I spent a good long while perusing some clothes today and several things come to mind.
Why is so much shit so fucking overpriced?
How do resell clothes in good conscious when they overprice them?
Why the fuck would I pay retail for something currently available from the original retailer, on Ebay?
I am an annoyed angry fatty.
I am also poor.
I have decided to make with the clothing recons and trying to seriously sew. I am more than tired of seeing the promise of awesome plus size goth gear, and finding yeah no it's the same old full length shapeless, dress that was in style in the 90's.
Or worse the only thing goth about it is it might have some black on it somewhere.
I am also highly inspired by this hotness right here. CraftyDame is mother fucking awesome.
I would like to regain my crafty awesomeness. I used to make a large proportion of my own clothes but got busy somewhere along the way.
So I am making that my sole absolute New Years Resolution.
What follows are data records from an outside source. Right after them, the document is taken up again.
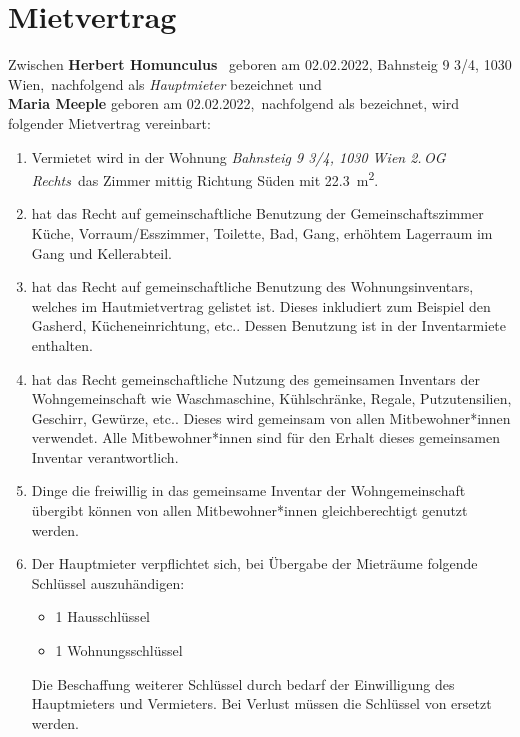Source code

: \documentclass{scrreprt}[12pt,a4paper,twoside,duplex]
\newcommand{\hauptmieterName}{Herbert Homunculus}
\newcommand{\hauptmieterAddresse}{Bahnsteig 9 3/4, 1030 Wien}
\newcommand{\hauptmieterGebTag}{02.02.2022}
\newcommand{\untermieterName}{Maria Meeple}
\newcommand{\untermieterGebTag}{02.02.2022}
\newcommand{\mietObjekt}{\textsl{Bahnsteig 9 3/4, 1030 Wien 2.\,OG Rechts}}
\begin{document}
\chapter*{Mietvertrag}
\large{Zwischen \textbf{\hauptmieterName} \ geboren am \hauptmieterGebTag, \hauptmieterAddresse ,\ nachfolgend als \textsl{Hauptmieter} bezeichnet und \\ \textbf{\untermieterName} geboren am \untermieterGebTag ,\ nachfolgend als \textsl{} bezeichnet, wird folgender Mietvertrag vereinbart:}

\begin{contract}
\label{clause:mietsache}

\begin{enumerate}
	\item Vermietet wird in der Wohnung \mietObjekt \ das Zimmer mittig Richtung Süden mit \SI{22.3}{\square \meter}. \label{itm:zimmer}

	\item {} hat das Recht auf gemeinschaftliche Benutzung der Gemeinschaftszimmer Küche, Vorraum/Esszimmer, Toilette, Bad, Gang, erhöhtem Lagerraum im Gang und Kellerabteil. \label{itm:gemeinschaftsZimmer}
	
	\item {} hat das Recht auf gemeinschaftliche Benutzung des Wohnungsinventars, welches im Hautmietvertrag gelistet ist. Dieses inkludiert zum Beispiel den Gasherd, Kücheneinrichtung, etc.. Dessen Benutzung ist in der Inventarmiete enthalten.\label{itm:inventar}

	\item {} hat das Recht gemeinschaftliche Nutzung des gemeinsamen Inventars der Wohngemeinschaft wie Waschmaschine, Kühlschränke, Regale, Putzutensilien, Geschirr, Gewürze, etc.. Dieses wird gemeinsam von allen Mitbewohner*innen verwendet. Alle Mitbewohner*innen sind für den Erhalt dieses gemeinsamen Inventar verantwortlich.
	
	\item Dinge die  freiwillig in das gemeinsame Inventar der Wohngemeinschaft übergibt können von allen Mitbewohner*innen gleichberechtigt genutzt werden.

	\item Der Hauptmieter verpflichtet sich,  bei Übergabe der Mieträume
	folgende Schlüssel auszuhändigen:
	\begin{itemize}
	  \item 1 Hausschlüssel
	  \item 1 Wohnungsschlüssel
	\end{itemize}
	Die Beschaffung weiterer Schlüssel durch  bedarf der Einwilligung des
	Hauptmieters und Vermieters. Bei Verlust müssen die Schlüssel von  ersetzt werden.
\end{enumerate}
\end{contract}
\end{document}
So after I get started on a couple of simple hand sew things this weekend. Next week after I get paid I will be needing supplies for making a duct tape dummy who I will probably name. I will also need Uniballer to help me move shit in our apartment around so I have workspace.
So there we have it.
I would really like to work up to making 80% of my wardrobe. And be able to recon whatever I wanna.
So fair warning I'm sure my first few attempts are probably going to be kinda fug. I know this and can deal with it.
In other news.
I am less freaked out today than I was yesterday. I did some research and checking and thus far my identity is intact. And I will be straight up and tell you that when it comes to money, things like that happening can seriously make me flip my shit. There are a lot of things I can take in stride, that while shit is blowing up in my face I can deal with but financial matters and BOOM there I go freaking.
So right, I'm calmer. Have a plan of attack in place. Said plan does allow for me to have some nice things when I want them so that's good.
This is a fine example of when I seriously need to be less of an asshole to myself. I need to take a breath. Not go all aggro on myself.
I forget now what else I was going to say. Uniballer is bringing foods, I have been craving the seafood salad from Safeway like whoa and my mouth is watering because I know it's on the way.
I am totally breaking my want to eat yummy things that don't give me gastric distress. This salad has very rich dressing and I will pay but it is so delicious.
I am also eating marinated mushrooms which will only add to it.
Poor Uniballer. He has to live with me and I am a gassy little bastard.
Okay I am spent. I have evil plans to make. Patterns to examine and Craftster to stalk.